Required action
Reproduce the entries below in full, word for word.

Exercise data
* * *
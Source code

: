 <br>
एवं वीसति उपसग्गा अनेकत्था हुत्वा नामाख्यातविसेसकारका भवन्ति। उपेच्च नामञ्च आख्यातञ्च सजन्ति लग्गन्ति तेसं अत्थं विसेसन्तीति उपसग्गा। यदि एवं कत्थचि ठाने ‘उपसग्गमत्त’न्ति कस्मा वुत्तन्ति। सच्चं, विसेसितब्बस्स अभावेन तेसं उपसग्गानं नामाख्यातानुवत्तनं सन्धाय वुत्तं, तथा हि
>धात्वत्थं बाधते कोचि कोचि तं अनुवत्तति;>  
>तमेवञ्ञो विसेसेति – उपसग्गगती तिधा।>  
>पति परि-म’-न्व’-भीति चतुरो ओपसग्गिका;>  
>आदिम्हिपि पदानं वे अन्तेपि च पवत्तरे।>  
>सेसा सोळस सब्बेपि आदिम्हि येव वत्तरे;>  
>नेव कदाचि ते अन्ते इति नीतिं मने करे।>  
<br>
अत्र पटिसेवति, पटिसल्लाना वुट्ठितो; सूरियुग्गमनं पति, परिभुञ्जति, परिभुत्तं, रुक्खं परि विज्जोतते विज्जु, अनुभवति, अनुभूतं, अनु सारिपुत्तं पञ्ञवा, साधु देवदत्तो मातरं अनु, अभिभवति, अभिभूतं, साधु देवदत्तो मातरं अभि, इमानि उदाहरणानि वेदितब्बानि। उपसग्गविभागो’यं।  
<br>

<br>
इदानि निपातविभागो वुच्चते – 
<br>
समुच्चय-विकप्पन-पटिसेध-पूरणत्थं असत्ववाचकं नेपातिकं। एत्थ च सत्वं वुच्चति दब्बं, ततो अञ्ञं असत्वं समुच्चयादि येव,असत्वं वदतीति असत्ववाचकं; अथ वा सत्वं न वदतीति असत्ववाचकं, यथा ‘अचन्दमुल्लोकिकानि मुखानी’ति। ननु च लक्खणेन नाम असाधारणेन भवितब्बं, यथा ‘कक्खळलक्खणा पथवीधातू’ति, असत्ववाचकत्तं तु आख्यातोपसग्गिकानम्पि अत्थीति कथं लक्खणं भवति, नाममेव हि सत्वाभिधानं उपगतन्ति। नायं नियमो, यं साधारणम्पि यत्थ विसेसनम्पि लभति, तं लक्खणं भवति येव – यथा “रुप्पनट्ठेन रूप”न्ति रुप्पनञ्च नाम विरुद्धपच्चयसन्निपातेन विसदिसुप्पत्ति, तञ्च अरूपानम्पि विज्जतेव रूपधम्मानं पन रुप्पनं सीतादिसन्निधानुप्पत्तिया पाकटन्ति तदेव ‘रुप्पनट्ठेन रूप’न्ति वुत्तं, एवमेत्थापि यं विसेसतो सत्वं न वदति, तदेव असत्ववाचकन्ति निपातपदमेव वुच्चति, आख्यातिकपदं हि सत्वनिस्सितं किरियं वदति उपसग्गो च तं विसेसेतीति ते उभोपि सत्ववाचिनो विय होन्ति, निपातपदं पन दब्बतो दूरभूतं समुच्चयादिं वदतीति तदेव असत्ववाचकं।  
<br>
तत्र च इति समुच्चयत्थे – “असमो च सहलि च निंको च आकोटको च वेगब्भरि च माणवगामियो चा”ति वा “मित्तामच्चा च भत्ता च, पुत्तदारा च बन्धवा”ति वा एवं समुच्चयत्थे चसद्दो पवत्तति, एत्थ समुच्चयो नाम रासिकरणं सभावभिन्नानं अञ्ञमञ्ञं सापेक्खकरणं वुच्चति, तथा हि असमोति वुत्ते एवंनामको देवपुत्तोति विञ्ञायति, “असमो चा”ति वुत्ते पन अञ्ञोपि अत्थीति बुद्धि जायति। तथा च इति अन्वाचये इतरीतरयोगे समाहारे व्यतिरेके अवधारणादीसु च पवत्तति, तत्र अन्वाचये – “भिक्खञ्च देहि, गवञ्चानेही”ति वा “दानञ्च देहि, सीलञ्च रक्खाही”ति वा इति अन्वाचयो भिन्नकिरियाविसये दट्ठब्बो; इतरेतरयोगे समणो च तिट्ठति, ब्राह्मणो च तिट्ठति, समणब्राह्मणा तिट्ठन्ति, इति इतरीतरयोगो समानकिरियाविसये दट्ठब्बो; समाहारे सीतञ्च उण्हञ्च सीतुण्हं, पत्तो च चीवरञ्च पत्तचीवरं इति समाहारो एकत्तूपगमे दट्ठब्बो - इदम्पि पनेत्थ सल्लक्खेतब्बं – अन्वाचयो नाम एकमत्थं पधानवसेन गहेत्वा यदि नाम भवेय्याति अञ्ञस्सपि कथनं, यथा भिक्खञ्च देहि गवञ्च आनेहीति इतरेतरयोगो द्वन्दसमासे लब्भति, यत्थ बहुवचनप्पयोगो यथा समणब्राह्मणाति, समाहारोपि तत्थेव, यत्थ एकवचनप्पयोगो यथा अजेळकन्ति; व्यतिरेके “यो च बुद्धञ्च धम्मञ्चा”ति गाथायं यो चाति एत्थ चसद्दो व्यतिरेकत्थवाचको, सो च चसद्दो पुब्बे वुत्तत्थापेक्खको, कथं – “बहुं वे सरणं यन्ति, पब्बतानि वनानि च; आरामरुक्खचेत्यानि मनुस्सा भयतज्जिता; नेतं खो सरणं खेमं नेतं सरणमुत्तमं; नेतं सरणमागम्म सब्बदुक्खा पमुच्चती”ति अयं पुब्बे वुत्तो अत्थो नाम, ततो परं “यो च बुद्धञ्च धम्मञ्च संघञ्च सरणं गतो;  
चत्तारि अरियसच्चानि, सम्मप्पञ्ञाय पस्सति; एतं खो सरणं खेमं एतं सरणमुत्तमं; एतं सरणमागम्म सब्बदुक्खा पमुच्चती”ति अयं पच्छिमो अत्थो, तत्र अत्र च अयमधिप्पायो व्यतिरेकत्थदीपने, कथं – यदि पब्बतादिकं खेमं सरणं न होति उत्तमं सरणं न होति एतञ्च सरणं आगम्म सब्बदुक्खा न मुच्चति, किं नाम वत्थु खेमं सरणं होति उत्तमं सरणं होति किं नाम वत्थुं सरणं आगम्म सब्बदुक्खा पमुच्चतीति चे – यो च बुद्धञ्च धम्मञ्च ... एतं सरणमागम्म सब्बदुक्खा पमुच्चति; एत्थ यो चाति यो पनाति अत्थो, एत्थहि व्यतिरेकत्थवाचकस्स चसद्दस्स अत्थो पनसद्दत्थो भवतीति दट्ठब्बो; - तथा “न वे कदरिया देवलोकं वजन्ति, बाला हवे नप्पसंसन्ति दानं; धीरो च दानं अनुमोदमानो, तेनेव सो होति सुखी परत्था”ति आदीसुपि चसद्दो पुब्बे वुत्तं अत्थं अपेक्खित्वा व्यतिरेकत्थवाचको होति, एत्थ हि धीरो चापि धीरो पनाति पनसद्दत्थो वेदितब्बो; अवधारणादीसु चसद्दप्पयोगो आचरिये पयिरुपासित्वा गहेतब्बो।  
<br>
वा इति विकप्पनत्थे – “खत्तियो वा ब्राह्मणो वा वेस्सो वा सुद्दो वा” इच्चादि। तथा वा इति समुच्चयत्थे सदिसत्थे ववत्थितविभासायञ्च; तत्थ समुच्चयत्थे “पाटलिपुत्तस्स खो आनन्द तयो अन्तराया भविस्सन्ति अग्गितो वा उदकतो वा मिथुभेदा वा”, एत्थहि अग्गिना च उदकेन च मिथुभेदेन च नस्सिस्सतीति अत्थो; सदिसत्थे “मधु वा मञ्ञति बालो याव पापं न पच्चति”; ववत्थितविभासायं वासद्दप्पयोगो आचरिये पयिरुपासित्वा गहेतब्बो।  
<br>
* * *
Task solution
Source code

: <br>
एवं वीसति उपसग्गा अनेकत्था हुत्वा नामाख्यातविसेसकारका भवन्ति। उपेच्च नामञ्च आख्यातञ्च सजन्ति लग्गन्ति तेसं अत्थं विसेसन्तीति उपसग्गा। यदि एवं कत्थचि ठाने ‘उपसग्गमत्त’न्ति कस्मा वुत्तन्ति। सच्चं, विसेसितब्बस्स अभावेन तेसं उपसग्गानं नामाख्यातानुवत्तनं सन्धाय वुत्तं, तथा हि
>धात्वत्थं बाधते कोचि कोचि तं अनुवत्तति;>  
>तमेवञ्ञो विसेसेति – उपसग्गगती तिधा।>  
>पति परि-म’-न्व’-भीति चतुरो ओपसग्गिका;>  
>आदिम्हिपि पदानं वे अन्तेपि च पवत्तरे।>  
>सेसा सोळस सब्बेपि आदिम्हि येव वत्तरे;>  
>नेव कदाचि ते अन्ते इति नीतिं मने करे।>  
<br>
अत्र पटिसेवति, पटिसल्लाना वुट्ठितो; सूरियुग्गमनं पति, परिभुञ्जति, परिभुत्तं, रुक्खं परि विज्जोतते विज्जु, अनुभवति, अनुभूतं, अनु सारिपुत्तं पञ्ञवा, साधु देवदत्तो मातरं अनु, अभिभवति, अभिभूतं, साधु देवदत्तो मातरं अभि, इमानि उदाहरणानि वेदितब्बानि। उपसग्गविभागो’यं।  
<br>

<br>
इदानि निपातविभागो वुच्चते – 
<br>
समुच्चय-विकप्पन-पटिसेध-पूरणत्थं असत्ववाचकं नेपातिकं। एत्थ च सत्वं वुच्चति दब्बं, ततो अञ्ञं असत्वं समुच्चयादि येव,असत्वं वदतीति असत्ववाचकं; अथ वा सत्वं न वदतीति असत्ववाचकं, यथा ‘अचन्दमुल्लोकिकानि मुखानी’ति। ननु च लक्खणेन नाम असाधारणेन भवितब्बं, यथा ‘कक्खळलक्खणा पथवीधातू’ति, असत्ववाचकत्तं तु आख्यातोपसग्गिकानम्पि अत्थीति कथं लक्खणं भवति, नाममेव हि सत्वाभिधानं उपगतन्ति। नायं नियमो, यं साधारणम्पि यत्थ विसेसनम्पि लभति, तं लक्खणं भवति येव – यथा “रुप्पनट्ठेन रूप”न्ति रुप्पनञ्च नाम विरुद्धपच्चयसन्निपातेन विसदिसुप्पत्ति, तञ्च अरूपानम्पि विज्जतेव रूपधम्मानं पन रुप्पनं सीतादिसन्निधानुप्पत्तिया पाकटन्ति तदेव ‘रुप्पनट्ठेन रूप’न्ति वुत्तं, एवमेत्थापि यं विसेसतो सत्वं न वदति, तदेव असत्ववाचकन्ति निपातपदमेव वुच्चति, आख्यातिकपदं हि सत्वनिस्सितं किरियं वदति उपसग्गो च तं विसेसेतीति ते उभोपि सत्ववाचिनो विय होन्ति, निपातपदं पन दब्बतो दूरभूतं समुच्चयादिं वदतीति तदेव असत्ववाचकं।  
<br>
तत्र च इति समुच्चयत्थे – “असमो च सहलि च निंको च आकोटको च वेगब्भरि च माणवगामियो चा”ति वा “मित्तामच्चा च भत्ता च, पुत्तदारा च बन्धवा”ति वा एवं समुच्चयत्थे चसद्दो पवत्तति, एत्थ समुच्चयो नाम रासिकरणं सभावभिन्नानं अञ्ञमञ्ञं सापेक्खकरणं वुच्चति, तथा हि असमोति वुत्ते एवंनामको देवपुत्तोति विञ्ञायति, “असमो चा”ति वुत्ते पन अञ्ञोपि अत्थीति बुद्धि जायति। तथा च इति अन्वाचये इतरीतरयोगे समाहारे व्यतिरेके अवधारणादीसु च पवत्तति, तत्र अन्वाचये – “भिक्खञ्च देहि, गवञ्चानेही”ति वा “दानञ्च देहि, सीलञ्च रक्खाही”ति वा इति अन्वाचयो भिन्नकिरियाविसये दट्ठब्बो; इतरेतरयोगे समणो च तिट्ठति, ब्राह्मणो च तिट्ठति, समणब्राह्मणा तिट्ठन्ति, इति इतरीतरयोगो समानकिरियाविसये दट्ठब्बो; समाहारे सीतञ्च उण्हञ्च सीतुण्हं, पत्तो च चीवरञ्च पत्तचीवरं इति समाहारो एकत्तूपगमे दट्ठब्बो - इदम्पि पनेत्थ सल्लक्खेतब्बं – अन्वाचयो नाम एकमत्थं पधानवसेन गहेत्वा यदि नाम भवेय्याति अञ्ञस्सपि कथनं, यथा भिक्खञ्च देहि गवञ्च आनेहीति इतरेतरयोगो द्वन्दसमासे लब्भति, यत्थ बहुवचनप्पयोगो यथा समणब्राह्मणाति, समाहारोपि तत्थेव, यत्थ एकवचनप्पयोगो यथा अजेळकन्ति; व्यतिरेके “यो च बुद्धञ्च धम्मञ्चा”ति गाथायं यो चाति एत्थ चसद्दो व्यतिरेकत्थवाचको, सो च चसद्दो पुब्बे वुत्तत्थापेक्खको, कथं – “बहुं वे सरणं यन्ति, पब्बतानि वनानि च; आरामरुक्खचेत्यानि मनुस्सा भयतज्जिता; नेतं खो सरणं खेमं नेतं सरणमुत्तमं; नेतं सरणमागम्म सब्बदुक्खा पमुच्चती”ति अयं पुब्बे वुत्तो अत्थो नाम, ततो परं “यो च बुद्धञ्च धम्मञ्च संघञ्च सरणं गतो;  
चत्तारि अरियसच्चानि, सम्मप्पञ्ञाय पस्सति; एतं खो सरणं खेमं एतं सरणमुत्तमं; एतं सरणमागम्म सब्बदुक्खा पमुच्चती”ति अयं पच्छिमो अत्थो, तत्र अत्र च अयमधिप्पायो व्यतिरेकत्थदीपने, कथं – यदि पब्बतादिकं खेमं सरणं न होति उत्तमं सरणं न होति एतञ्च सरणं आगम्म सब्बदुक्खा न मुच्चति, किं नाम वत्थु खेमं सरणं होति उत्तमं सरणं होति किं नाम वत्थुं सरणं आगम्म सब्बदुक्खा पमुच्चतीति चे – यो च बुद्धञ्च धम्मञ्च ... एतं सरणमागम्म सब्बदुक्खा पमुच्चति; एत्थ यो चाति यो पनाति अत्थो, एत्थहि व्यतिरेकत्थवाचकस्स चसद्दस्स अत्थो पनसद्दत्थो भवतीति दट्ठब्बो; - तथा “न वे कदरिया देवलोकं वजन्ति, बाला हवे नप्पसंसन्ति दानं; धीरो च दानं अनुमोदमानो, तेनेव सो होति सुखी परत्था”ति आदीसुपि चसद्दो पुब्बे वुत्तं अत्थं अपेक्खित्वा व्यतिरेकत्थवाचको होति, एत्थ हि धीरो चापि धीरो पनाति पनसद्दत्थो वेदितब्बो; अवधारणादीसु चसद्दप्पयोगो आचरिये पयिरुपासित्वा गहेतब्बो।  
<br>
वा इति विकप्पनत्थे – “खत्तियो वा ब्राह्मणो वा वेस्सो वा सुद्दो वा” इच्चादि। तथा वा इति समुच्चयत्थे सदिसत्थे ववत्थितविभासायञ्च; तत्थ समुच्चयत्थे “पाटलिपुत्तस्स खो आनन्द तयो अन्तराया भविस्सन्ति अग्गितो वा उदकतो वा मिथुभेदा वा”, एत्थहि अग्गिना च उदकेन च मिथुभेदेन च नस्सिस्सतीति अत्थो; सदिसत्थे “मधु वा मञ्ञति बालो याव पापं न पच्चति”; ववत्थितविभासायं वासद्दप्पयोगो आचरिये पयिरुपासित्वा गहेतब्बो।  
<br>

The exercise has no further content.